**What this task involves**
Begin at the line below that has "3. ***Database:*** The" and stop after the line that has "5. ***Is load-balancer". Please restate only those lines, word for word.

**Supplied records**

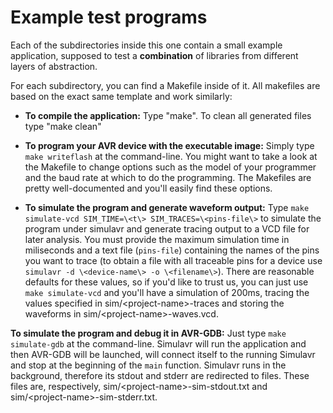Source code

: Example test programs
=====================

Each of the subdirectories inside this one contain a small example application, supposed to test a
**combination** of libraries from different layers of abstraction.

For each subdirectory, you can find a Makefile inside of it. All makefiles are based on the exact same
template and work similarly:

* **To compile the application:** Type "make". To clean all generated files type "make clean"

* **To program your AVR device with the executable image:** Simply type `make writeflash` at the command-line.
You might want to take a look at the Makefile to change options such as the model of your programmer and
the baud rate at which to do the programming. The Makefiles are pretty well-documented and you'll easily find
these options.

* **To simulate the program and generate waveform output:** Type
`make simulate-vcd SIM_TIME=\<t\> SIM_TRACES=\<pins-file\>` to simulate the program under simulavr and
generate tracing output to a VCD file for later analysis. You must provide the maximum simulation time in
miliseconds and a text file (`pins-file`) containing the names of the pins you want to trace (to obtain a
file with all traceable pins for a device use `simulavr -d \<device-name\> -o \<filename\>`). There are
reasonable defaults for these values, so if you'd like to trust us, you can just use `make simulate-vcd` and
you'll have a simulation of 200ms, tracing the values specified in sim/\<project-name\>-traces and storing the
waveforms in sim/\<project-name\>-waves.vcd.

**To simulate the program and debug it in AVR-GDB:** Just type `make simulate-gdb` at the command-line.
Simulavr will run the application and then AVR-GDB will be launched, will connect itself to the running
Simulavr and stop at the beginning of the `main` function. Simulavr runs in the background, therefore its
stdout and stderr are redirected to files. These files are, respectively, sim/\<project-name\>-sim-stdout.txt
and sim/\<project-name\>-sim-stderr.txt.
==
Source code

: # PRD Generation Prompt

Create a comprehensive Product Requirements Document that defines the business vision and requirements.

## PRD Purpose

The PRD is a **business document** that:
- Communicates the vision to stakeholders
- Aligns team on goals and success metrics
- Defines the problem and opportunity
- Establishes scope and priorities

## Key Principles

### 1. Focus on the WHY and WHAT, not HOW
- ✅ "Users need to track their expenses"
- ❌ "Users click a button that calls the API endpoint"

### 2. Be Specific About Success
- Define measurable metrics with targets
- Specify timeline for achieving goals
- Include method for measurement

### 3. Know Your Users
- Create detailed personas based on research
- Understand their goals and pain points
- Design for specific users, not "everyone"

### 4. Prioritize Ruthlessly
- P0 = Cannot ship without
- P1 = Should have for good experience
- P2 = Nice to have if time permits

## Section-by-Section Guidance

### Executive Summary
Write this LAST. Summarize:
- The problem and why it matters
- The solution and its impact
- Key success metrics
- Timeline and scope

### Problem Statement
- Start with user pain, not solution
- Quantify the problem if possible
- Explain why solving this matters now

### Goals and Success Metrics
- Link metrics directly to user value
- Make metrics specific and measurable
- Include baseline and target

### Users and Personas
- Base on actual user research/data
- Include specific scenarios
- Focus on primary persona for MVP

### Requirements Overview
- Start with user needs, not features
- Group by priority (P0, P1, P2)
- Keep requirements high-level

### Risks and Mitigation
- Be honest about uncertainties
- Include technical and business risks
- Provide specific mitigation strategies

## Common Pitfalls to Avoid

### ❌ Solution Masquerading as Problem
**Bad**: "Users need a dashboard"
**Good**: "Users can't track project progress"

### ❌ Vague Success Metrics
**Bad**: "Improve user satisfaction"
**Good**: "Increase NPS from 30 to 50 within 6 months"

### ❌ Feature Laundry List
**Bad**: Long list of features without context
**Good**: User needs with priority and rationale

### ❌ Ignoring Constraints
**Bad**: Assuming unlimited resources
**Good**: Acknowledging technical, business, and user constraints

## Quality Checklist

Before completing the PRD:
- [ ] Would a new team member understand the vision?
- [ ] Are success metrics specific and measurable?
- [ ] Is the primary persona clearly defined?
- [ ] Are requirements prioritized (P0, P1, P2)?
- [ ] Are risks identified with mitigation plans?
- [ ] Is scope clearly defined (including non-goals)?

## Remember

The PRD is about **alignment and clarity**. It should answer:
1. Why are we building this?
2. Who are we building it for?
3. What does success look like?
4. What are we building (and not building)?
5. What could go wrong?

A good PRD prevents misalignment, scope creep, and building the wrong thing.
--
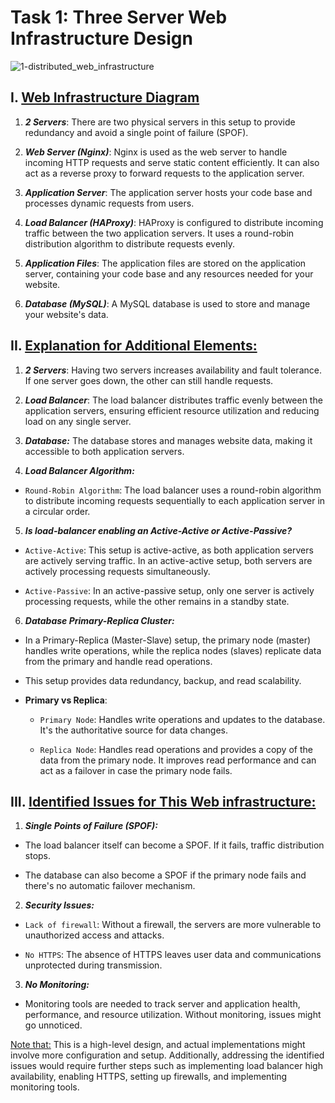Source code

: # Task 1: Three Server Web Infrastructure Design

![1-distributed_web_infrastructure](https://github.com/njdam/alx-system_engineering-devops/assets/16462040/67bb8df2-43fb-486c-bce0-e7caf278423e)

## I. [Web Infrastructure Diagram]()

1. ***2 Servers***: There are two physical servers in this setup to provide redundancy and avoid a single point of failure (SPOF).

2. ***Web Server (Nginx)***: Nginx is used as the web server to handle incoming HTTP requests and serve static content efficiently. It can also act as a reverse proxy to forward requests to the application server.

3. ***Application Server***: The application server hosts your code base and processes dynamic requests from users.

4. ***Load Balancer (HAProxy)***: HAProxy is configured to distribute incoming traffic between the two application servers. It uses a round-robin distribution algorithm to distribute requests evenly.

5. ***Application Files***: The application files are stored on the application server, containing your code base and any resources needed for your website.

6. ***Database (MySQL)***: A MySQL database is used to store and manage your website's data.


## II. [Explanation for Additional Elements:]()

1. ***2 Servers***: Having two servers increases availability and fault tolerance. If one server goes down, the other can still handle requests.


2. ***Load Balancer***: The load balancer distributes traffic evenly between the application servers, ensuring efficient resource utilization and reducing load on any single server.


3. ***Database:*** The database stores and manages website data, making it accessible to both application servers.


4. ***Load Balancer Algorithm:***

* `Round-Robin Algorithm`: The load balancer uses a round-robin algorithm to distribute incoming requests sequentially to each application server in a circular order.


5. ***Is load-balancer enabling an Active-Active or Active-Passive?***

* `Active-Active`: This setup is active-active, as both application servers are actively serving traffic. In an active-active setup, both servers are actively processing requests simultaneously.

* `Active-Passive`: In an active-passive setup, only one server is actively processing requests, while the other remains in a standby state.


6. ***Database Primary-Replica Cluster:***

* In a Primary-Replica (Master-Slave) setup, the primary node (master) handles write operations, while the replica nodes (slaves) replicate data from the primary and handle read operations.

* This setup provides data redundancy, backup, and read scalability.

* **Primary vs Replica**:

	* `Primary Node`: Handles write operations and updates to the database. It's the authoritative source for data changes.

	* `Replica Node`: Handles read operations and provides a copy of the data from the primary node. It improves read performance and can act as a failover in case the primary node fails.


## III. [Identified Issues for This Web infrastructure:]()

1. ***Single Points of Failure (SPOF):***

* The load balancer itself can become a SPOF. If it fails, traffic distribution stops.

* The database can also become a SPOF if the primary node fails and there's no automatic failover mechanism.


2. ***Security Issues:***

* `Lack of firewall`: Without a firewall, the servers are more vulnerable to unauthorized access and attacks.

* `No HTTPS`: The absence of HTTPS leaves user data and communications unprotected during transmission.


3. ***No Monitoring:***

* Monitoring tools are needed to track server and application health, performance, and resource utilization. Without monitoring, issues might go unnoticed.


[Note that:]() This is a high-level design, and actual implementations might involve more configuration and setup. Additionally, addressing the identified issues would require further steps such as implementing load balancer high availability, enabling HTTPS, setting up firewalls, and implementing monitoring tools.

**Answer space**
3. ***Database:*** The database stores and manages website data, making it accessible to both application servers.


4. ***Load Balancer Algorithm:***

* `Round-Robin Algorithm`: The load balancer uses a round-robin algorithm to distribute incoming requests sequentially to each application server in a circular order.


5. ***Is load-balancer enabling an Active-Active or Active-Passive?***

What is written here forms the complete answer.